Comme l’ont expliqué les experts de Coface, l’intelligence artificielle ‘basée sur des agents’ représente la deuxième phase de la révolution qui sera capable de planifier, de gérer des dossiers et d’exécuter des tâches complexes de manière indépendante sans supervision humaine constante dans les cinq prochaines années. Cela signifie que l’intelligence artificielle prendra bientôt complètement en charge certaines tâches humaines, mais pas toutes.

La Croatie est en sécurité pour l’instant

De plus, la résistance de chaque pays à ces changements dépend principalement de la structure de son économie, les chercheurs ayant clairement défini les régions européennes selon leur niveau de risque.

Les pays à forte exposition, tels que le Danemark, la Suède, le Royaume-Uni, les Pays-Bas et la Suisse, figurent en tête de liste car leurs économies sont basées sur la connaissance, la finance et le secteur informatique, les rendant les plus vulnérables à l’automatisation des emplois de bureau.

L’Europe centrale et la France enregistrent une exposition modérée. Bien que des puissances industrielles comme l’Allemagne, la Pologne, l’Autriche, la Slovaquie et la Slovénie s’appuient largement sur la fabrication où les travailleurs de la chaîne de montage sont en sécurité, ces industries emploient un grand nombre d’ingénieurs et de personnel juridique qui sont à haut risque.

L’Europe du Sud a le taux d’exposition le plus bas, par exemple, des pays comme l’Espagne, la Grèce, la Turquie et même la Croatie, car leurs économies sont basées sur des services dans le tourisme, l’agriculture et la construction physique.

Défis fiscaux

L’une des conclusions les plus intrigantes et simultanément alarmantes de la conférence de presse concernait les finances publiques.
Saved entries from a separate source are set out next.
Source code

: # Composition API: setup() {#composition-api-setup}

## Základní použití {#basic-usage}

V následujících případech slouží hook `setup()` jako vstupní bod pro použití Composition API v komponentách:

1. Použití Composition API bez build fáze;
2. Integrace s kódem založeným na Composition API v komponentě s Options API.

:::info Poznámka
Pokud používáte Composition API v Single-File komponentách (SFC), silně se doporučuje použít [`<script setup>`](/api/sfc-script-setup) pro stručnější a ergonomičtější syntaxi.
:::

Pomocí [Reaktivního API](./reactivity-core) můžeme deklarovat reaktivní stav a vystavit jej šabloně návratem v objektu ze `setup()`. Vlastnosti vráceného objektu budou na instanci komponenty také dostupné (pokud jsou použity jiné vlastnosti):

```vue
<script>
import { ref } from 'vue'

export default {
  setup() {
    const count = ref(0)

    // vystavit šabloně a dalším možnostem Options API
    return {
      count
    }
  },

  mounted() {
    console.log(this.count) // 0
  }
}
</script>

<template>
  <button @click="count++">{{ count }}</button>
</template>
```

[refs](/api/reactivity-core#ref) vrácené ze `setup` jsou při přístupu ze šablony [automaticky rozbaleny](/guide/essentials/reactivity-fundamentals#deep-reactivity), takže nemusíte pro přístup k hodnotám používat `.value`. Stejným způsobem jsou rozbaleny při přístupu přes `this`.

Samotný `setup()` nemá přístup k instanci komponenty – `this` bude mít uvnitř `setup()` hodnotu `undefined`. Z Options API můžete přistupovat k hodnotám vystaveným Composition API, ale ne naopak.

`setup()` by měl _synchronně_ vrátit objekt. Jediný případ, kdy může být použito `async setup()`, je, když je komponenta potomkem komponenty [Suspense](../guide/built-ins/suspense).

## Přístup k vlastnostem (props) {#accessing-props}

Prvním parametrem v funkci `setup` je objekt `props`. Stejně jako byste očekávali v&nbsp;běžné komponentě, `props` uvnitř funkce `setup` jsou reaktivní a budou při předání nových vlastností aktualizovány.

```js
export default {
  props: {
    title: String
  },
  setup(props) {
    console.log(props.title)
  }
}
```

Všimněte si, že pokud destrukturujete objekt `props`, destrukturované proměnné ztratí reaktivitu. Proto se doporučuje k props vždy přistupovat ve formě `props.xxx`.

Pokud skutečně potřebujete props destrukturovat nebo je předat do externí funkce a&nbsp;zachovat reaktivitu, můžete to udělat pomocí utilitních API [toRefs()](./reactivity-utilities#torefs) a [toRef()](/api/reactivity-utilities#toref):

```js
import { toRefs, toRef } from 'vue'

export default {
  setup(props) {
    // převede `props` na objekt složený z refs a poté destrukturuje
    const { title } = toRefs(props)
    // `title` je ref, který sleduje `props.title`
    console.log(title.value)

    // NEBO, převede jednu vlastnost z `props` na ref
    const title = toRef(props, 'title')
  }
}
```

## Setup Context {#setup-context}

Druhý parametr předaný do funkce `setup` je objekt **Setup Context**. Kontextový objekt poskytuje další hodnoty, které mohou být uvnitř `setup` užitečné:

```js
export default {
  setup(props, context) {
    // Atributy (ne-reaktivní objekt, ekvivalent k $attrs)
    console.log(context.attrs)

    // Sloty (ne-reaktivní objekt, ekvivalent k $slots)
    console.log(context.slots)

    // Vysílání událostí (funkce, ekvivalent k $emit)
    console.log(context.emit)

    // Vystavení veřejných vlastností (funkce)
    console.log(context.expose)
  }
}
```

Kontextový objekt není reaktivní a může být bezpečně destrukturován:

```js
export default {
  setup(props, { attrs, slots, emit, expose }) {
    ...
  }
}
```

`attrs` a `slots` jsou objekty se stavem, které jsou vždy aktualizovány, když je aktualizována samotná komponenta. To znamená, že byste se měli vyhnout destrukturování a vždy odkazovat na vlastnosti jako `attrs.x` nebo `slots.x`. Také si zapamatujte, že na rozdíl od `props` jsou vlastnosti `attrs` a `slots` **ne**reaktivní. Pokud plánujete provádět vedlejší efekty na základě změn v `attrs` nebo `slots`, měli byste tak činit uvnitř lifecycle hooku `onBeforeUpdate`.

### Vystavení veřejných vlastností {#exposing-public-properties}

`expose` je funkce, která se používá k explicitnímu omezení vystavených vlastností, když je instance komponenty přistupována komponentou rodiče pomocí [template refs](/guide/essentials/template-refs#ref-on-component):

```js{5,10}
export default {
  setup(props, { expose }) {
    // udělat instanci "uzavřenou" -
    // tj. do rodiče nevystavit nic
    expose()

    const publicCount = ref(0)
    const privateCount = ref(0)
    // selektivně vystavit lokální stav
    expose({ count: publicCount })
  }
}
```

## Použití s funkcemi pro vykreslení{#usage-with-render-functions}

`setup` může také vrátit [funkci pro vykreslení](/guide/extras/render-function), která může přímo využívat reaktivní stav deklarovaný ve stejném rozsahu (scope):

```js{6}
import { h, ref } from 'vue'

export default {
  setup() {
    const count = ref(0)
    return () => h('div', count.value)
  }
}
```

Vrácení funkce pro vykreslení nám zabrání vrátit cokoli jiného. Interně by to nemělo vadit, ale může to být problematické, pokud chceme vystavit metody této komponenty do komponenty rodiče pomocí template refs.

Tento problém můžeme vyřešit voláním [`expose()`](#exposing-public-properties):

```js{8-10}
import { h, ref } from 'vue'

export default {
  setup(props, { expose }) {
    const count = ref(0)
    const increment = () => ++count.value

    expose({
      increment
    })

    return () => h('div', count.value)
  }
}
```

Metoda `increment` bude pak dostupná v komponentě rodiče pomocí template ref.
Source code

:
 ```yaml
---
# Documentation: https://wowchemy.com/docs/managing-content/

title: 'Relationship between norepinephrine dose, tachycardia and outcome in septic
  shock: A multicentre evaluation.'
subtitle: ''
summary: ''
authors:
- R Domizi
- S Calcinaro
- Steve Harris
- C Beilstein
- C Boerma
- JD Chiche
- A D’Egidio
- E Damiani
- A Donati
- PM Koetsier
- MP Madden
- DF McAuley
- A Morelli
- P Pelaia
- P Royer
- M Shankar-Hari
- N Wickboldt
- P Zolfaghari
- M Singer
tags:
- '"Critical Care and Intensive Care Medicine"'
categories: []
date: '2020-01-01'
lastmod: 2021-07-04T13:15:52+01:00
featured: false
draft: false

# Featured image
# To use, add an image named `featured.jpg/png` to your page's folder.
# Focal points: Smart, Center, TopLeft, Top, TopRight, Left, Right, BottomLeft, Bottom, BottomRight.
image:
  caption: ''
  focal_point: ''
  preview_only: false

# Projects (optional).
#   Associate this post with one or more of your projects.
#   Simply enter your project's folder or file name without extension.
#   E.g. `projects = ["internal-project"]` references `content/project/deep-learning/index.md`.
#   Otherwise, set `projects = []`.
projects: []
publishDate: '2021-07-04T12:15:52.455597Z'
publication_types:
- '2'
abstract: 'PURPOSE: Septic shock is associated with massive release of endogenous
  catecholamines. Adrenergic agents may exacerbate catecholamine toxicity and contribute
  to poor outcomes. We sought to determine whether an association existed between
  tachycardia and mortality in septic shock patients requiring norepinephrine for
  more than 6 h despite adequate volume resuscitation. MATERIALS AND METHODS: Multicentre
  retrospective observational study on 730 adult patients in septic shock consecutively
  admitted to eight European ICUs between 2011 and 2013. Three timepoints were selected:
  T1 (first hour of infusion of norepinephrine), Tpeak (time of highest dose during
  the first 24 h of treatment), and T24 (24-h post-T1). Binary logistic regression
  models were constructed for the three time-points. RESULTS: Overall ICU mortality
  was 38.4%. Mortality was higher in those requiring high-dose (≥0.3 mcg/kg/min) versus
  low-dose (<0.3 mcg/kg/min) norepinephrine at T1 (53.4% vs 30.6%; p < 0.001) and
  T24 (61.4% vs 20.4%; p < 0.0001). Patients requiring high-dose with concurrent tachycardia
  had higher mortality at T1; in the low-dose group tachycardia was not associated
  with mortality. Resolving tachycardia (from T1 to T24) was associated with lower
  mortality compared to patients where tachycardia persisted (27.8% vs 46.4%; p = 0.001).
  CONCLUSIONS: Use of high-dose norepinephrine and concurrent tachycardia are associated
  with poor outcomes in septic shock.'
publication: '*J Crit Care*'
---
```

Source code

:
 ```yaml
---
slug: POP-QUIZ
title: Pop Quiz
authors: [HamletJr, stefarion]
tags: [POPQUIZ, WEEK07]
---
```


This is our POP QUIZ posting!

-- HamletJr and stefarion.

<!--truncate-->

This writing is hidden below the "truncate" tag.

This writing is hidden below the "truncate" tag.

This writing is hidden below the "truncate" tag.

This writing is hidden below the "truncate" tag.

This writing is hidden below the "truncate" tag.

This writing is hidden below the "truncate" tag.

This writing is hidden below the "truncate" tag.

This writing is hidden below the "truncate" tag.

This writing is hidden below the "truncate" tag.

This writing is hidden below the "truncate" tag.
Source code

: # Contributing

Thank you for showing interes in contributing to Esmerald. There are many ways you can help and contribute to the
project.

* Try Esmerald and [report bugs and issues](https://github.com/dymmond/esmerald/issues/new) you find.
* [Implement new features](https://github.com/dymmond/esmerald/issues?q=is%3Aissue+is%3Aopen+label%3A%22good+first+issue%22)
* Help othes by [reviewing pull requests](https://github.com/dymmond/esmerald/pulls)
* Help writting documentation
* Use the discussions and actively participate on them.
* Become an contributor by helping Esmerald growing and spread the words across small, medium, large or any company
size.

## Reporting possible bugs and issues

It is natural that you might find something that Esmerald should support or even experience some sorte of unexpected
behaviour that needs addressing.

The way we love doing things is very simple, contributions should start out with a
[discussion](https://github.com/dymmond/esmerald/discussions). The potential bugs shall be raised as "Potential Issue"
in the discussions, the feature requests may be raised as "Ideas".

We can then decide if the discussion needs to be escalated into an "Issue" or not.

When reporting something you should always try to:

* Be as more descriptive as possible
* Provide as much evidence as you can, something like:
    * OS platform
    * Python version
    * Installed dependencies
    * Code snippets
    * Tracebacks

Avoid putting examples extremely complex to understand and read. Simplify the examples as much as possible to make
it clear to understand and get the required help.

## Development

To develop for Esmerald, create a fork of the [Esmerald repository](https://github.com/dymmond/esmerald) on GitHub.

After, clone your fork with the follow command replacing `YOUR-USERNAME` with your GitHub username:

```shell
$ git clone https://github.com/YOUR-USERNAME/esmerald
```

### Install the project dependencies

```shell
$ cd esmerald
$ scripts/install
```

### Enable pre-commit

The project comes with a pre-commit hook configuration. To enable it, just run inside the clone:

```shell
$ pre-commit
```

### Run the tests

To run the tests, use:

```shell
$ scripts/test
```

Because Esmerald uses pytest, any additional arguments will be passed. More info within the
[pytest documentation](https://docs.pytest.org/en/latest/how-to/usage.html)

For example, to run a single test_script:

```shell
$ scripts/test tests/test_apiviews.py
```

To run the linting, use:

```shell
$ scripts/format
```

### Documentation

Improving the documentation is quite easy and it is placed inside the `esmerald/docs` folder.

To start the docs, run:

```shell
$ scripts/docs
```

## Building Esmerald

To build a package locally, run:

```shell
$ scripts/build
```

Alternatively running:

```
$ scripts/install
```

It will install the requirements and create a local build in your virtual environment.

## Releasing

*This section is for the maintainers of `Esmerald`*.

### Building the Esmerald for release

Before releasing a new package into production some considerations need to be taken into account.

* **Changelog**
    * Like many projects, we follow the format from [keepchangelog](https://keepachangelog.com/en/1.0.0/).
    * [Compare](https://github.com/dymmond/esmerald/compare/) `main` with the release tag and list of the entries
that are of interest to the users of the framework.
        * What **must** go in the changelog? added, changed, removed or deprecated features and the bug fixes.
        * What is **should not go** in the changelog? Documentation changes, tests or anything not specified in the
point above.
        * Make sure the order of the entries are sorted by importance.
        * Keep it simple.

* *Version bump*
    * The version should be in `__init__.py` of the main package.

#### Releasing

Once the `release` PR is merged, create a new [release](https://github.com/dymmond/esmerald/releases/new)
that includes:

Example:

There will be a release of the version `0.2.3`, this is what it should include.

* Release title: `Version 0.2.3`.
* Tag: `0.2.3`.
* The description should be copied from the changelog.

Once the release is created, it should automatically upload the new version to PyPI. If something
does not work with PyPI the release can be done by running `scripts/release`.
Étant donné que l’IA cible les travailleurs les mieux rémunérés, les pays pourraient faire face à une forte baisse des recettes fiscales sur le revenu accompagnée d’une augmentation simultanée des coûts du chômage.

Un risque supplémentaire est ‘la fuite fiscale’ ; par exemple, si le travail local est remplacé par une infrastructure d’IA détenue par des géants technologiques américains, la base fiscale passe des salaires locaux au capital international, ce qui pourrait vider les trésors nationaux.

Bien que les intervenants aient souligné que ‘l’exposition technique’ ne signifie pas nécessairement la disparition automatique des emplois mentionnés, des signaux précoces de cette tendance sont déjà visibles sur le marché. Les données montrent que l’emploi dans le secteur informatique en France a stagné de manière significative depuis l’introduction de modèles génératifs avancés à la fin de 2022, marquant un net départ de la tendance à la croissance qui a duré depuis les années 1990.

Cependant, les auteurs ont souligné que l’objectif de l’étude n’est pas de semer la panique mais de comprendre où s’ouvrent les plus grandes opportunités pour automatiser les tâches de travail. La période de transition sera difficile, admettent Duthoit et Arquié, surtout pour la main-d’œuvre hautement qualifiée, mais de nouveaux rôles et industries que nous ne pouvons même pas imaginer aujourd’hui émergeront à long terme.